O HÓSPEDE DO LIMOEIRO
Por: josafá bonfim
Nasci dentro de um comercio, mas nunca tive pendores para tal atividade. Por ser o mais velho dentre os irmãos, meu pai tentou me enveredar no ramo, mas cedo viu que a coisa não era pra mim. Quando se descuidavam eu ia saindo de fininho deixando a atribuição para o primeiro que aparecia. Todo serviço eu topava, - de espanar prateleira a carregar caixas - menos, encarar o balcão.
Na década de 1960, duas moças primas de minha mãe, costumavam passar dias lá em casa. Fizeram amizade conosco, e sempre me convidavam para eu passar as férias em sua casa; numa cidade vizinha bem mais evoluída que a que morávamos. A vontade de ir era imensa, mas minha mãe relutava em permitir, por achar que eu era muito criança e ainda não tinha costume de me afastar da família. Sempre dizendo-me: "quem boa ave Maria faz, em sua casa está em paz". Tinha algo por volta de nove anos de idade naquela fase. Com a insistência das primas, e em face minhas boas notas na escola, a velha terminou um dia permitindo a viagem.
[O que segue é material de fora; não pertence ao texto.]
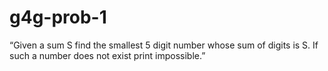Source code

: # g4g-prob-1
“Given a sum S find the smallest 5 digit number whose sum of digits is S. If such a number does not exist print impossible.”
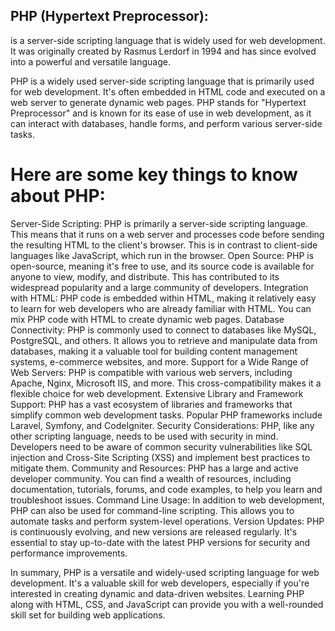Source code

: ##  PHP (Hypertext Preprocessor):
is a server-side scripting language that is widely used for web development. It was originally created by Rasmus Lerdorf in 1994 and has since evolved into a powerful and versatile language.
<!-- For spacing...
echo '<br>'; -->

PHP is a widely used server-side scripting language that is primarily used for web development. It's often embedded in HTML code and executed on a web server to generate dynamic web pages. PHP stands for "Hypertext Preprocessor" and is known for its ease of use in web development, as it can interact with databases, handle forms, and perform various server-side tasks.

#  Here are some key things to know about PHP:

Server-Side Scripting: PHP is primarily a server-side scripting language. This means that it runs on a web server and processes code before sending the resulting HTML to the client's browser. This is in contrast to client-side languages like JavaScript, which run in the browser.
Open Source: PHP is open-source, meaning it's free to use, and its source code is available for anyone to view, modify, and distribute. This has contributed to its widespread popularity and a large community of developers.
Integration with HTML: PHP code is embedded within HTML, making it relatively easy to learn for web developers who are already familiar with HTML. You can mix PHP code with HTML to create dynamic web pages.
Database Connectivity: PHP is commonly used to connect to databases like MySQL, PostgreSQL, and others. It allows you to retrieve and manipulate data from databases, making it a valuable tool for building content management systems, e-commerce websites, and more.
Support for a Wide Range of Web Servers: PHP is compatible with various web servers, including Apache, Nginx, Microsoft IIS, and more. This cross-compatibility makes it a flexible choice for web development.
Extensive Library and Framework Support: PHP has a vast ecosystem of libraries and frameworks that simplify common web development tasks. Popular PHP frameworks include Laravel, Symfony, and CodeIgniter.
Security Considerations: PHP, like any other scripting language, needs to be used with security in mind. Developers need to be aware of common security vulnerabilities like SQL injection and Cross-Site Scripting (XSS) and implement best practices to mitigate them.
Community and Resources: PHP has a large and active developer community. You can find a wealth of resources, including documentation, tutorials, forums, and code examples, to help you learn and troubleshoot issues.
Command Line Usage: In addition to web development, PHP can also be used for command-line scripting. This allows you to automate tasks and perform system-level operations.
Version Updates: PHP is continuously evolving, and new versions are released regularly. It's essential to stay up-to-date with the latest PHP versions for security and performance improvements.

In summary, PHP is a versatile and widely-used scripting language for web development. It's a valuable skill for web developers, especially if you're interested in creating dynamic and data-driven websites. Learning PHP along with HTML, CSS, and JavaScript can provide you with a well-rounded skill set for building web applications.






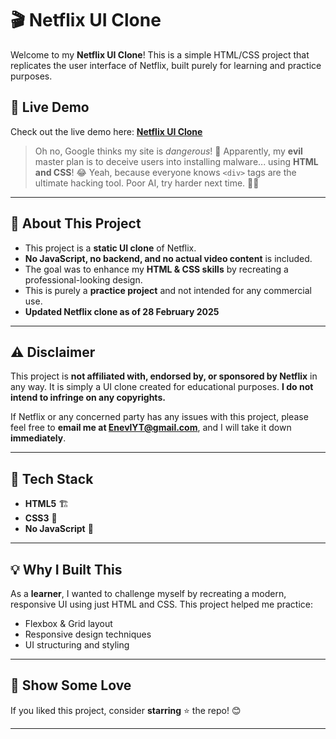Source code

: # 🎬 Netflix UI Clone

Welcome to my **Netflix UI Clone**! This is a simple HTML/CSS project that replicates the user interface of Netflix, built purely for learning and practice purposes.

## 🚀 Live Demo
Check out the live demo here: **[Netflix UI Clone](https://enevl.github.io/Netflix/)**
> Oh no, Google thinks my site is *dangerous*! 🤡 Apparently, my **evil** master plan is to deceive users into installing malware... using **HTML and CSS**! 😂 Yeah, because everyone knows `<div>` tags are the ultimate hacking tool. Poor AI, try harder next time. 🤦‍♂️

---

## 📌 About This Project
- This project is a **static UI clone** of Netflix.
- **No JavaScript, no backend, and no actual video content** is included.
- The goal was to enhance my **HTML & CSS skills** by recreating a professional-looking design.
- This is purely a **practice project** and not intended for any commercial use.
- **Updated Netflix clone as of 28 February 2025**

---

## ⚠️ Disclaimer
This project is **not affiliated with, endorsed by, or sponsored by Netflix** in any way. It is simply a UI clone created for educational purposes. **I do not intend to infringe on any copyrights.**

If Netflix or any concerned party has any issues with this project, please feel free to **email me at EnevlYT@gmail.com**, and I will take it down **immediately**.

---

## 📂 Tech Stack
- **HTML5** 🏗️
- **CSS3** 🎨
- **No JavaScript** 🚫

---

## 💡 Why I Built This
As a **learner**, I wanted to challenge myself by recreating a modern, responsive UI using just HTML and CSS. This project helped me practice:
- Flexbox & Grid layout
- Responsive design techniques
- UI structuring and styling

---

## 🌟 Show Some Love
If you liked this project, consider **starring** ⭐ the repo! 😊

---
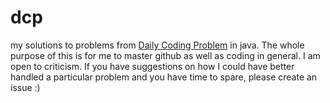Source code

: # dcp
my solutions to problems from <a href ="https://www.dailycodingproblem.com"> Daily Coding Problem</a> in java.
The whole purpose of this is for me to master github as well as coding in general.
I am open to criticism. 
If you have suggestions on how I could have better handled a particular problem and you have time to spare, please create an issue :)
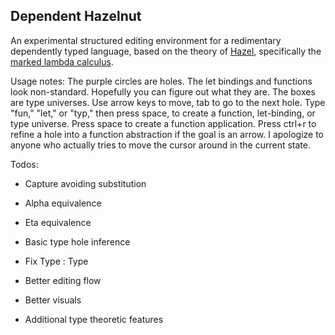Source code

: ## Dependent Hazelnut

An experimental structured editing environment for a redimentary dependently typed language, based on the theory of [Hazel](https://hazel.org/), specifically the [marked lambda calculus](https://hazel.org/papers/marking-popl24.pdf).

Usage notes: The purple circles are holes. The let bindings and functions look non-standard. Hopefully you can figure out what they are. The boxes are type universes. Use arrow keys to move, tab to go to the next hole. Type "fun," "let," or "typ," then press space, to create a function, let-binding, or type universe. Press space to create a function application. Press ctrl+r to refine a hole into a function abstraction if the goal is an arrow. I apologize to anyone who actually tries to move the cursor around in the current state.

Todos:
- Capture avoiding substitution
- Alpha equivalence 
- Eta equivalence
- Basic type hole inference
- Fix Type : Type

- Better editing flow
- Better visuals

- Additional type theoretic features
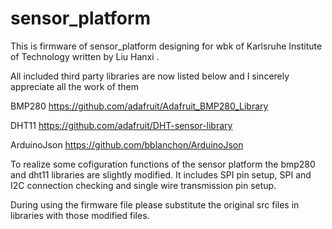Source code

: # sensor_platform

This is firmware of sensor_platform designing for wbk of Karlsruhe Institute of Technology written by Liu Hanxi .

All included third party libraries are now listed below and I sincerely appreciate all the work of them

BMP280      https://github.com/adafruit/Adafruit_BMP280_Library

DHT11       https://github.com/adafruit/DHT-sensor-library

ArduinoJson https://github.com/bblanchon/ArduinoJson

To realize some cofiguration functions of the sensor platform the bmp280 and dht11 libraries are slightly modified.
It includes SPI pin setup, SPI and I2C connection checking and single wire transmission pin setup.

During using the firmware file please substitute the original src files in libraries with those modified files.
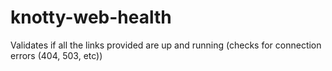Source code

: # knotty-web-health
Validates if all the links provided are up and running (checks for connection errors (404, 503, etc))
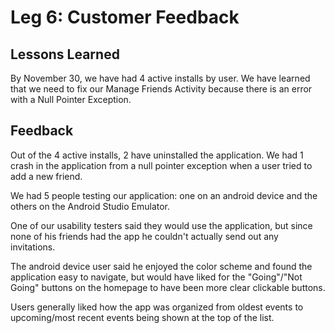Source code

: # Leg 6: Customer Feedback 

## Lessons Learned
By November 30, we have had 4 active installs by user. We have learned that
we need to fix our Manage Friends Activity because there is an error with a 
Null Pointer Exception. 

## Feedback 
Out of the 4 active installs, 2 have uninstalled the application. We had 1
crash in the application from a null pointer exception when a user tried to add
a new friend. 

We had 5 people testing our application: one on an android device and the
others on the Android Studio Emulator. 

One of our usability testers said they would use the application, but since
none of his friends had the app he couldn't actually send out any invitations. 

The android device user said he enjoyed the color scheme and found the application
easy to navigate, but would have liked for the "Going"/"Not Going" buttons on the 
homepage to have been more clear clickable buttons. 

Users generally liked how the app was organized from oldest events to upcoming/most recent events being shown at the top of the list. 
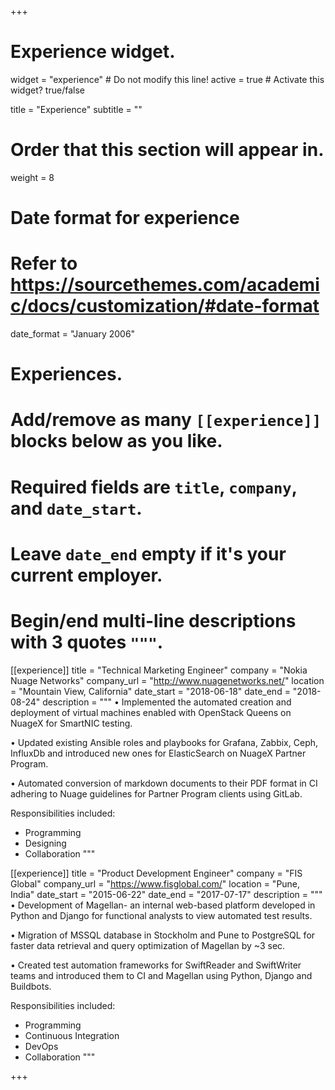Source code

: +++
# Experience widget.
widget = "experience"  # Do not modify this line!
active = true  # Activate this widget? true/false

title = "Experience"
subtitle = ""

# Order that this section will appear in.
weight = 8

# Date format for experience
#   Refer to https://sourcethemes.com/academic/docs/customization/#date-format
date_format = "January 2006"

# Experiences.
#   Add/remove as many `[[experience]]` blocks below as you like.
#   Required fields are `title`, `company`, and `date_start`.
#   Leave `date_end` empty if it's your current employer.
#   Begin/end multi-line descriptions with 3 quotes `"""`.
[[experience]]
  title = "Technical Marketing Engineer"
  company = "Nokia Nuage Networks"
  company_url = "http://www.nuagenetworks.net/"
  location = "Mountain View, California"
  date_start = "2018-06-18"
  date_end = "2018-08-24"
  description = """
  • Implemented the automated creation and deployment of virtual machines enabled with OpenStack Queens on NuageX for SmartNIC testing.

  • Updated existing Ansible roles and playbooks for Grafana, Zabbix, Ceph, InfluxDb and introduced new ones for ElasticSearch on NuageX Partner Program.

  • Automated conversion of markdown documents to their PDF format in CI adhering to Nuage guidelines for Partner Program clients using GitLab.
  
  Responsibilities included:
  
  * Programming
  * Designing
  * Collaboration
  """

[[experience]]
  title = "Product Development Engineer"
  company = "FIS Global"
  company_url = "https://www.fisglobal.com/"
  location = "Pune, India"
  date_start = "2015-06-22"
  date_end = "2017-07-17"
  description = """
  • Development of Magellan- an internal web-based platform developed in Python and Django for functional analysts to view automated test results.

  • Migration of MSSQL database in Stockholm and Pune to PostgreSQL for faster data retrieval and query optimization of Magellan by ~3 sec.

  • Created test automation frameworks for SwiftReader and SwiftWriter teams and introduced them to CI and Magellan using Python, Django and Buildbots.
  
  Responsibilities included:
  
  * Programming
  * Continuous Integration
  * DevOps
  * Collaboration
"""

+++
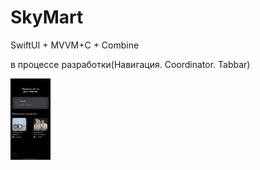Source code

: # SkyMart

SwiftUI + MVVM+C + Combine

в процессе разработки(Навигация. Coordinator. Tabbar)

<img src="https://github.com/NastasiaIOSdev/SkyMart/blob/main/1.png" width="64" height="130">
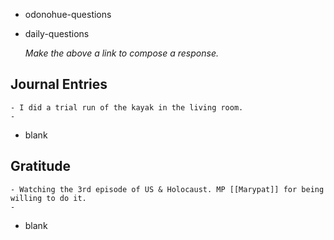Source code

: - odonohue-questions
- daily-questions
  
  *Make the above a link to compose a response.*
## Journal Entries
	- I did a trial run of the kayak in the living room.
	-
- blank
## Gratitude
	- Watching the 3rd episode of US & Holocaust. MP [[Marypat]] for being willing to do it.
	-
- blank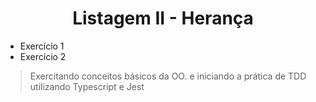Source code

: <h1 align="center">Listagem II - Herança</h1>
<ul>
    <li>Exercício 1</li>
    <li>Exercício 2</li>
</ul>

> Exercitando conceitos básicos da OO. e iniciando a prática de TDD utilizando Typescript e Jest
Ali chegando fui muito bem recebido por todos, mas notei certo descompasso: as moças eram falantes, se vestiam bem, usavam joias caras e produtos da moda, mas em casa a coisa mudava de figura. Um casebrezinho acanhado, piso de chão batido, sem mobília e mal conservado. Uma moriçoca de fazer dó. O único atrativo ali era o vasto quintal, com algumas plantas, onde tinha um frondoso pé de limão, que de tão carregado, os galhos tocavam o chão, derramando sobre este, inumeros frutos maduros.
Percebia-se que a condição financeira da família não condizia com a pompa que apresentavam as filhas. Mas, tudo bem, afinal minha intenção, não era outra, senão, brincar com novos amigos e conhecer a renomada cidade.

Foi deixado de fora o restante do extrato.